- Country: USA
- Language: English
- Genre: Science fiction

Publication
- Published in: Worlds Beyond
- Publication type: Periodical
- Publisher: Hillman Periodicals
- Media type: Print (Magazine)
- Publication date: December 1950

= The Mindworm =

"The Mindworm" is a science fiction short story written by American writer Cyril M. Kornbluth, first published in 1950. It combines the themes of mutant power, telepathy and ancient superstition.

==Plot summary==

The protagonist, the Mindworm of the title, is an orphan, the result of a liaison between a U.S. Navy lieutenant and a nurse aboard ship during viewing of early atomic tests. He is a mutant, as a result of the atomic fallout after the testing, and he can "hear" the thoughts of others around him.

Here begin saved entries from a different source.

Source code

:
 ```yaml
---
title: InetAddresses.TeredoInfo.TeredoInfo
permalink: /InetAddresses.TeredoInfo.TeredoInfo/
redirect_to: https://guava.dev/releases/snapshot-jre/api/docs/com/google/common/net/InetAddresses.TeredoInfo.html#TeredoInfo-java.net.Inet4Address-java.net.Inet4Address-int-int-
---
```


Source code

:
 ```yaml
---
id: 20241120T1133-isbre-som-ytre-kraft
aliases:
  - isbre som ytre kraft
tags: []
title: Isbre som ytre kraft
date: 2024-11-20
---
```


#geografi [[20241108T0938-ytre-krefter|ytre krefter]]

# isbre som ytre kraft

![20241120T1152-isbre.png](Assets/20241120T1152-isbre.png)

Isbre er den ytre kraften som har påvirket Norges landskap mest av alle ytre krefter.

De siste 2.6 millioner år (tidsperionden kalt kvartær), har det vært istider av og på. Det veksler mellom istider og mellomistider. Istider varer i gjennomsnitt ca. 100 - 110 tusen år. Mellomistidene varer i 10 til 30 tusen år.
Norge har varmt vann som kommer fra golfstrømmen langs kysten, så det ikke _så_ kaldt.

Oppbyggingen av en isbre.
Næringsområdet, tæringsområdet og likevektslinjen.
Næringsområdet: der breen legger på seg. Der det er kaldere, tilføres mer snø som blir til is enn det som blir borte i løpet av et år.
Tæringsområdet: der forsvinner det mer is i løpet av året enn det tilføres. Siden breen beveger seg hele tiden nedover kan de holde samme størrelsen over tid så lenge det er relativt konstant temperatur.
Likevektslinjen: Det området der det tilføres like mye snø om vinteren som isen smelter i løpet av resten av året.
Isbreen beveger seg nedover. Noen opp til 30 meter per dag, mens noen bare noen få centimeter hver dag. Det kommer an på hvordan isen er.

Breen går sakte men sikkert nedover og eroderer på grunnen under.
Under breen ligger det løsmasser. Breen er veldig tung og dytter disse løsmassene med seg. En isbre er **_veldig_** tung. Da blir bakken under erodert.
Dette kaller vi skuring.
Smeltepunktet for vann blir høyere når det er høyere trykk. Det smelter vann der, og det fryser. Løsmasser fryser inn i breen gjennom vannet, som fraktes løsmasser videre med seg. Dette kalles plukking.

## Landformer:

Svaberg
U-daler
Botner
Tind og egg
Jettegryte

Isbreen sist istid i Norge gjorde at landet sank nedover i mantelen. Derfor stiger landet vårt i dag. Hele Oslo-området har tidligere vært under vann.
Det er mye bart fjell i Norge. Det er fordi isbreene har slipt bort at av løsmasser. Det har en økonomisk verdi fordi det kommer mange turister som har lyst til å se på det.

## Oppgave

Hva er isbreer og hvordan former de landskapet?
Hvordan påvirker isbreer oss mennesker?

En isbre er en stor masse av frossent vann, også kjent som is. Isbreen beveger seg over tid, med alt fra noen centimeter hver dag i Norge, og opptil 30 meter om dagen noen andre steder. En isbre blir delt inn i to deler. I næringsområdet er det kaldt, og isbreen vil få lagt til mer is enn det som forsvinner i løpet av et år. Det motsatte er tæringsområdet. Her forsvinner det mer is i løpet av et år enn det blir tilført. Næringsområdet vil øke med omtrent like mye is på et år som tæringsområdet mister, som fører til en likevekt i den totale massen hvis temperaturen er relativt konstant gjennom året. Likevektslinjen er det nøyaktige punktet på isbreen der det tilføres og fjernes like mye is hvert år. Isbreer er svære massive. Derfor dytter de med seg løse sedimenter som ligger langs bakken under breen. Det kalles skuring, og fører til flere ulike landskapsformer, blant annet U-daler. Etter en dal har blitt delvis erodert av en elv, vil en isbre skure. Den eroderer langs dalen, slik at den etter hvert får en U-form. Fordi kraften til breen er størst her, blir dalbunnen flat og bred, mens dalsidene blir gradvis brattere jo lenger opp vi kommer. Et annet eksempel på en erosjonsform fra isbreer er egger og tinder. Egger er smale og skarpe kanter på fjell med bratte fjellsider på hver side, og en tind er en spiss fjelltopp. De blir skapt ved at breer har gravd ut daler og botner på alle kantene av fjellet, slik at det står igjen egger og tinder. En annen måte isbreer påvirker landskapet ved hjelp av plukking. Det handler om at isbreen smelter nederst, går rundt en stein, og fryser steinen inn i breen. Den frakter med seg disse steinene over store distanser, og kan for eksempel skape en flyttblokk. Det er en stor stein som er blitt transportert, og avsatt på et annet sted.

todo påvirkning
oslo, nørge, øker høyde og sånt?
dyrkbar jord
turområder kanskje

Cast out into the world as a young adult, he is about to be gang raped by hoboes when he discovers an ability to feed off strong emotions, killing one of his assailants in the process. He uses this to eliminate the rest of his attackers. He moves from town to town, eavesdropping on the thoughts of people around him, and using his abilities to induce the intense emotion he craves, and to gain material wealth. The thoughts he hears often represent a brutal side of America, as he hears the large and small cruelties people inflict on each other, ranging from family quarrels to beatings carried out in dark alleyways.

He can hear thoughts in other languages, though he cannot understand them. As he moves into communities where new Eastern European immigrants have congregated, he starts hearing the term "wompyear". Just as he realizes that this is their pronunciation of the word "vampire" and they have recognized him, his neighbors burst in and kill him.